A laugh greeted the assertion.
"Technically speaking a by-product is something that is turned to account from what would otherwise have been waste. Every person who manufactures on a large scale tries to think what he can do with what is left after he has made the thing he started out to make. This he does for two reasons: first he wishes to turn back into money every ounce of material for which he has paid; secondly he desires to get rid of stuff which would otherwise accumulate and (if not combustible) force him into the added expense of carting it away. In other words he seeks to convert his waste into an asset instead of a liability. Therefore all big producers tax their brains to invent things that can be made from their waste, and such commodities are called by-products. Many of these things require no ingenuity for frequently they are articles much needed in other trades. Masons, for example, are only too thankful to have the hair taken from tanned leather to hold their plaster together; and those who dry and salt fish can easily turn the fish skins into glue. The by-products of great packing houses and tanneries are legion. Often such dealers will have at hand such a supply of usable stuff that they will establish other factories where their unused materials can be converted into cash. The sale of these products often increases very materially the profits of a business. Such a product is cottonseed oil. As millions more seeds mature each year than can possibly be used for planting why not turn them to account? Often there are from sixty-five to seventy-five pounds of seeds to a hundred pounds of cotton. Think how rapidly they would accumulate if something could not be done with them. During the war when we were unable to get olive oil from Italy and fats of all kinds were scarce we were thankful enough to fall back on the cottonseed oil made in our own country. At the oil mills machines are ready to clean the cotton seeds of lint, hull them, separate hull from kernel, and press the oil from the kernel itself. This oil is then bottled, labelled, and shipped for sale, making quite an independent little industry, you see. What is left of the crushed kernels is removed from the hydraulic presses and is remolded into small cakes to be used for——" he paused, glancing quizzically toward Carl and Mary.
"For what?" the boy asked.
"Guess!"
"I've not the most remote idea," Carl returned.
"Nor I!" echoed Mary.
"For cattle to eat," went on Captain Dillingham, completing his unfinished sentence.

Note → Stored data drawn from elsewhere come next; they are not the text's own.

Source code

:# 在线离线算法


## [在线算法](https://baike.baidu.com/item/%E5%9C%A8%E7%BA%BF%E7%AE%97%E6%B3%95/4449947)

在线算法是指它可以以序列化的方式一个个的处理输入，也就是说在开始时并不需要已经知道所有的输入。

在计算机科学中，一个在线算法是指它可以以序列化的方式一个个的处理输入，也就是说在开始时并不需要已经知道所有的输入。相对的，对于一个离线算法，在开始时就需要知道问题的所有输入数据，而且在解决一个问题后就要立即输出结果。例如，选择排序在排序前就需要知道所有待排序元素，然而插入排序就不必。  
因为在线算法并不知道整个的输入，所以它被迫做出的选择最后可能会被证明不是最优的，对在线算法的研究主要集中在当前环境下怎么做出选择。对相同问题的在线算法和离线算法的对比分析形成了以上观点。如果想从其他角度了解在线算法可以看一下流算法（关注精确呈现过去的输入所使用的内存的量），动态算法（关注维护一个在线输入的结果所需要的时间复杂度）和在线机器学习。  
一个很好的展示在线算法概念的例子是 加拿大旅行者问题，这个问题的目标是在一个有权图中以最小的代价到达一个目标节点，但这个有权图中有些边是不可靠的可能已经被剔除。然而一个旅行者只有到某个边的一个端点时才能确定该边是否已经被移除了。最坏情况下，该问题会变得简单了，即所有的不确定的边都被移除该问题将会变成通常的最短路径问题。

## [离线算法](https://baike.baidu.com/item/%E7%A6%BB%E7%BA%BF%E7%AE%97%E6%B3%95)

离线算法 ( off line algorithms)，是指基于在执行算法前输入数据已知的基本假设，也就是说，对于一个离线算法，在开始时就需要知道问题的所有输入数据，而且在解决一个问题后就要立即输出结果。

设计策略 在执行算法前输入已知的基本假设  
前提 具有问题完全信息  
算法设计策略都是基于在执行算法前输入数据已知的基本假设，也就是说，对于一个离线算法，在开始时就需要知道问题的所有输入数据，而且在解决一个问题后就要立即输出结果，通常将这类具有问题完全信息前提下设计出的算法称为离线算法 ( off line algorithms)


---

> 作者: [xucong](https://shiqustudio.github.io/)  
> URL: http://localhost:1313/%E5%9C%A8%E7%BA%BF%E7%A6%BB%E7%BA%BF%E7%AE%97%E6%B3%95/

"Even the hulls," he continued, "are, I believe, utilized in some way; and as I previously told you the lint which clings to the seeds is passed through a second sort of gin, gathered into a bundle, and afterward put through a carding engine which combs it out and prepares it so it can be made into wadding for coverlids, quilted linings, and quilted petticoats. All the gins then collect whatever material is left and this, being absolutely too poor for any other purpose, is sold as cotton waste to be used for cleaning machinery and polishing brass and nickel trimmings. Were we individuals half as thrifty as are manufacturers in salvaging the odds and ends that come our way we might save ourselves many a penny. Every year we Americans throw away enough food and wearing apparel to maintain a small army. We are, alas, a very wasteful people and are constantly becoming more so. Our ancestors used to lay aside buttons, string, papers, scraps of cloth and use them again. They made over clothing, fashioned rag rugs, conserved everything they could lay hands on. Their attics were museums where were horded every sort of object against the time when it might be needed. But do we follow their example? No, indeed! In fact, we go to the other extreme and hurry out of the house, either to a junk dealer or a rummage sale, everything we cannot find immediate use for. To a certain extent our mode of living has forced us to this course. Most of us reside in cramped city quarters where there are no spacious attics in which to garner up articles against a rainy day. Modern apartment dwellers boast neither attic nor cellar, to say nothing of a farmer's barn loft. Moreover, we all must scramble so fast to earn our daily bread that we have no time to make over the old; it is cheaper, we reason, to purchase new than to fuss with remodelling. Neither are materials what they were in the old days. Few of the fine old silks and woolens that would wear for a generation are to be had at present. Also we have more money than our forebears and this has much to do with our wholesale wastefulness. With plenty of everything at hand, why save? And the policy the individual is following on a small scale the nation is adopting on a much vaster one. We are using up our forests, our mines, all our resources with no thought of the morrow. We ought to stop and think about this before it is too late but I doubt if we ever will."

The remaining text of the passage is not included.